Harvard Medical School Center for Palliative Care, 11 ½ Hilliard Street, Cambridge, MA 02138, USA.
J Gen Intern Med. 2012 May;27(5):595-600. doi: 10.1007/s11606-011-1976-2. Epub 2012 Jan 12.
The recent uproar about Medicare "death panels" draws attention to public and professional concerns that advance care planning might restrict access to desired life-sustaining care. The primary goal of advance care planning is to promote the autonomy of a decisionally incapacitated patient when choices about life-sustaining treatments are encountered, but the safety of this procedure has not received deserved scrutiny. Patients often do not understand their decisions or they may change their mind without changing their advance care directives. Likewise, concordance between patients' wishes and the understanding of the physicians and surrogate decision makers who need to represent these wishes is disappointingly poor. A few recent reports show encouraging outcomes from advance care planning, but most studies indicate that the procedure is ineffective in protecting patients from unwanted treatments and may even undermine autonomy by leading to choices that do not reflect patient values, goals, and preferences. Safeguards for advance care planning should be put in place, such as encouraging physicians to err on the side of preserving life when advance care directives are unclear, requiring a trained advisor to review non-emergent patient choices to limit life-sustaining treatment, training of clinicians in conducting such conversations, and structured discussion formats that first address values and goals rather than particular life-sustaining procedures. Key targets for research include: how to improve completion rates for person wanting advance care directives, especially among minorities; more effective and standardized approaches to advance care planning discussions, including how best to present prognostic information to patients; methods for training clinicians and others to assist patients in this process; and systems for assuring that directives are available and up-to-date.

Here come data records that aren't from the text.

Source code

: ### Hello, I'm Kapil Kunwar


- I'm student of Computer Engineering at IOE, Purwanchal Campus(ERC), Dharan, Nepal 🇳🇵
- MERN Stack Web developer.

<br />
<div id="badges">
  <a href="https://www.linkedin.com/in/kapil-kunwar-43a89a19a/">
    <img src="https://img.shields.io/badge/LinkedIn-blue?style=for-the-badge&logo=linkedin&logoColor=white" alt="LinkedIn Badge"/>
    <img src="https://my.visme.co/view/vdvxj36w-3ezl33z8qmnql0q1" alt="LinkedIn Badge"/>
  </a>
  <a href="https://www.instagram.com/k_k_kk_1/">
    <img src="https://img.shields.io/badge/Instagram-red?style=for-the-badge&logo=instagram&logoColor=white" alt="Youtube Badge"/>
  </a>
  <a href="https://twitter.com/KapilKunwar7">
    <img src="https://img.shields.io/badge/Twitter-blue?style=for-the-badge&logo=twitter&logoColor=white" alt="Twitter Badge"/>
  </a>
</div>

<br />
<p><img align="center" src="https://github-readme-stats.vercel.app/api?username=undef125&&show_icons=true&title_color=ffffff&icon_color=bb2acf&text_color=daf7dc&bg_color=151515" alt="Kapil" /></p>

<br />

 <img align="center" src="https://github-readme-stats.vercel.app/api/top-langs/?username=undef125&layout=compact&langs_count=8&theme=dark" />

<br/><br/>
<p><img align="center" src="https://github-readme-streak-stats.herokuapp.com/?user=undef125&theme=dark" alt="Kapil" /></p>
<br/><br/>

最近关于医疗保险“死亡小组”的热议引起了公众和专业人士的关注,他们担心预先护理计划可能会限制获得所需的维持生命的护理。预先护理计划的主要目标是在遇到有关维持生命的治疗的选择时,促进决策能力丧失的患者的自主权,但该程序的安全性尚未受到应有的审查。患者通常不理解自己的决定,或者他们可能会改变主意而不改变预先护理指示。同样,患者的意愿与需要代表这些意愿的医生和替代决策制定者的理解之间的一致性也非常差。最近有几份报告显示预先护理计划有令人鼓舞的结果,但大多数研究表明,该程序在保护患者免受不必要的治疗方面无效,甚至可能通过导致不符合患者价值观、目标和偏好的选择来破坏自主权。应该采取预先护理计划的保障措施,例如鼓励医生在预先护理指示不清楚时偏向于保护生命,要求经过培训的顾问审查非紧急患者的选择,以限制维持生命的治疗,培训临床医生进行此类对话,以及采用首先解决价值观和目标而不是特定维持生命程序的结构化讨论格式。关键的研究目标包括:如何提高希望进行预先护理指令的人的完成率,特别是少数民族;如何改进预先护理计划讨论的有效和标准化方法,包括如何最好地向患者提供预后信息;培训临床医生和其他人员协助患者完成该过程的方法;以及确保指令可用且最新的系统。